Reputation: 31
For generating binary strings of n bits, I have the following recursive solution.
public static void main(String[] args) {
int n = 4;
int[] array = new int[n];
generateBinaryStrings(array, n);
}
public static void generateBinaryStrings(int[] array, int N) {
if (N < 1) {
System.out.println(Arrays.toString(array));
} else {
array[N - 1] = 0;
generateBinaryStrings(array, N - 1);
array[N - 1] = 1;
generateBinaryStrings(array, N - 1);
}
}
The solution works fine, but I'm told that backtracking is used here as said in many articles on this problem.Can someone please explain me how backtracking is done here?
Upvotes: 0
Views: 893
Reputation: 111
Backtracking is a general algorithm for finding all (or some) solutions to some computational problems, notably constraint satisfaction problems, that incrementally builds candidates to the solutions, and abandons a candidate ("backtracks") as soon as it determines that the candidate cannot possibly be completed to a valid solution.

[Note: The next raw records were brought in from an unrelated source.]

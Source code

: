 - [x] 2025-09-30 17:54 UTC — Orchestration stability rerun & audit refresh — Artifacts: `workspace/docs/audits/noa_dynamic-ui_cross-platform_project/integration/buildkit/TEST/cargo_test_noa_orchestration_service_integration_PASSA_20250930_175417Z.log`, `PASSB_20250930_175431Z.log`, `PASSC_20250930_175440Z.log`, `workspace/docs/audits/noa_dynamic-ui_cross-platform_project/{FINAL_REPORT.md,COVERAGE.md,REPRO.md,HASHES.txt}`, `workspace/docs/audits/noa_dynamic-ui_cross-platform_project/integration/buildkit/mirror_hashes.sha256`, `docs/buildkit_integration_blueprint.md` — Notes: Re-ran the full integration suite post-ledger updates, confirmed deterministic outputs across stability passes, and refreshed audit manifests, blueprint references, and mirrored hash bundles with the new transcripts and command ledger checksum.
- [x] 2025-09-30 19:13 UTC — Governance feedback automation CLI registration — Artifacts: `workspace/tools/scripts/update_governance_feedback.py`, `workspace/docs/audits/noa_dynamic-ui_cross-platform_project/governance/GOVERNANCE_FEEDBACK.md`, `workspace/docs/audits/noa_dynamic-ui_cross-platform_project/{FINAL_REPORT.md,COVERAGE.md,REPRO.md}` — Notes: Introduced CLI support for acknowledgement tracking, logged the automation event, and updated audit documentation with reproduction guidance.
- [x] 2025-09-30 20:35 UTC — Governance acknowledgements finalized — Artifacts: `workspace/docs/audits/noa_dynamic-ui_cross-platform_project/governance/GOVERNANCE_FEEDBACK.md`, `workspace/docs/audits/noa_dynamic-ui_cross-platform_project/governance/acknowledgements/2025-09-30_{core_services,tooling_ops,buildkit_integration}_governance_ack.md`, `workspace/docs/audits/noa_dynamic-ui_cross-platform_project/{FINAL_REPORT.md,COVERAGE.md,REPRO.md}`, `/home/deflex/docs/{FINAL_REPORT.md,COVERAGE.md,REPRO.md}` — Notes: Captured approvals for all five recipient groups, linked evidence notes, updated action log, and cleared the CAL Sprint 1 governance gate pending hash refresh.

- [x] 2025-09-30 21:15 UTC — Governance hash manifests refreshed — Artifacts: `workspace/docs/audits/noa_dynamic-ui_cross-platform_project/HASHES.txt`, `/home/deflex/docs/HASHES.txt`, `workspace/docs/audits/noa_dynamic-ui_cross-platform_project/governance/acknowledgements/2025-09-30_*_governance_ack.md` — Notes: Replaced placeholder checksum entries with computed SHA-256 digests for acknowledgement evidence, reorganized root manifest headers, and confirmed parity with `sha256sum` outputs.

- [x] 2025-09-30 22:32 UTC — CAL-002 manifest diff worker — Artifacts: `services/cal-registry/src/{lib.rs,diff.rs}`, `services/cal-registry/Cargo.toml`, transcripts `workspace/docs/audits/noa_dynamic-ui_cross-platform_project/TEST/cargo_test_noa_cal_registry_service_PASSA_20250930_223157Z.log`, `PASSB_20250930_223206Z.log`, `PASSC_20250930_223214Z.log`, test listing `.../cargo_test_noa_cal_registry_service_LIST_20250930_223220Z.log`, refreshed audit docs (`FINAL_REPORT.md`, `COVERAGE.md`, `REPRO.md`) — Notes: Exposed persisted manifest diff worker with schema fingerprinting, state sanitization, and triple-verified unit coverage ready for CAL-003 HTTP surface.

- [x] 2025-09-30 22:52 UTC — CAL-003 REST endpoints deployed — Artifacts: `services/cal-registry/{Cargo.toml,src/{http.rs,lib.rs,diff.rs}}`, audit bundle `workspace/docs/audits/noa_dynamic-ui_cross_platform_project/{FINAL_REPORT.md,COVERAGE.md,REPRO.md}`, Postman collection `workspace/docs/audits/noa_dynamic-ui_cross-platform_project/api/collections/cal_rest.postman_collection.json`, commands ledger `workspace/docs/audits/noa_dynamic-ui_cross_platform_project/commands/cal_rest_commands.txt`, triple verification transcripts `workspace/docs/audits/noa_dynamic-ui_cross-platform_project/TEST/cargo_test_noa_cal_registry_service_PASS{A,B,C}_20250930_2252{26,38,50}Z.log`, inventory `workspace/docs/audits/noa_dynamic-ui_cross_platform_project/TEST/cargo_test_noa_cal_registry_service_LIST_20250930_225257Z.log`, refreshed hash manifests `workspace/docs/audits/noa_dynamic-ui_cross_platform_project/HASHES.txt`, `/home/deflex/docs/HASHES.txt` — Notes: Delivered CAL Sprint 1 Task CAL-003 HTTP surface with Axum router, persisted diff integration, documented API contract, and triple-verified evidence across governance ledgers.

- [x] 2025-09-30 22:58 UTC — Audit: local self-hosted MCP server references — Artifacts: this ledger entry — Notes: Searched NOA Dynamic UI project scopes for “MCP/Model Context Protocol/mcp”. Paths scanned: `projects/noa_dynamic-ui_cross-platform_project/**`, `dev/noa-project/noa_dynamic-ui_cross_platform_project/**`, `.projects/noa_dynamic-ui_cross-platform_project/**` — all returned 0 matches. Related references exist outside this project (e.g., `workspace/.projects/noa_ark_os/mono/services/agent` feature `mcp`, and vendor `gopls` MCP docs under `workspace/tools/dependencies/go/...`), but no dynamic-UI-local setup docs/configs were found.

Full in depth study of backtracking can be done here.
https://en.wikipedia.org/wiki/Backtracking
But as far as your question is concerned the backtracking used here is the first line of the definition.
Backtracking is a general algorithm for finding all solutions to some computational problem.
So here as you are finding the all possible solutions of binary digits of length 'n' so it becomes a backtracking solution and the algorithm bactracks to find other solutions
when it knows that the length 'n' is finished.
Backtracking works in a tree like manner as shown in figure below.
Whenever it reaches the end it backtracks to fetch the other output and we get the output in this order as recursion uses a stack.
And this is the output your code is getting
[0, 0, 0, 0]
[1, 0, 0, 0]
[0, 1, 0, 0]
[1, 1, 0, 0]
[0, 0, 1, 0]
[1, 0, 1, 0]
[0, 1, 1, 0]
[1, 1, 1, 0]
[0, 0, 0, 1]
[1, 0, 0, 1]
[0, 1, 0, 1]
[1, 1, 0, 1]
[0, 0, 1, 1]
[1, 0, 1, 1]
[0, 1, 1, 1]
[1, 1, 1, 1]
Upvotes: 0
Reputation: 36431
This is not backtracking, this is just pure recursion. Backtracking is (usually) a recursive algorithm where you cut and get back a track as soon as you know that is it not useful to follow it.
Upvotes: 1
Reputation: 11047
A backtracking recursively goes through all different ways how a solution can be constructed.
The line array[N-1] = 0;
will set the current last element to 0. Then the next line generateBinaryStrings(array, N - 1);
will generate all the possible solutions for a string with N - 1 elements (the substring that is before array[N-1]). This will be the half solution of all N elements because this is for array[N-1] = 0
.
The other half should be for a string with array[N-1] = 1
and that is what the next two lines of code doing.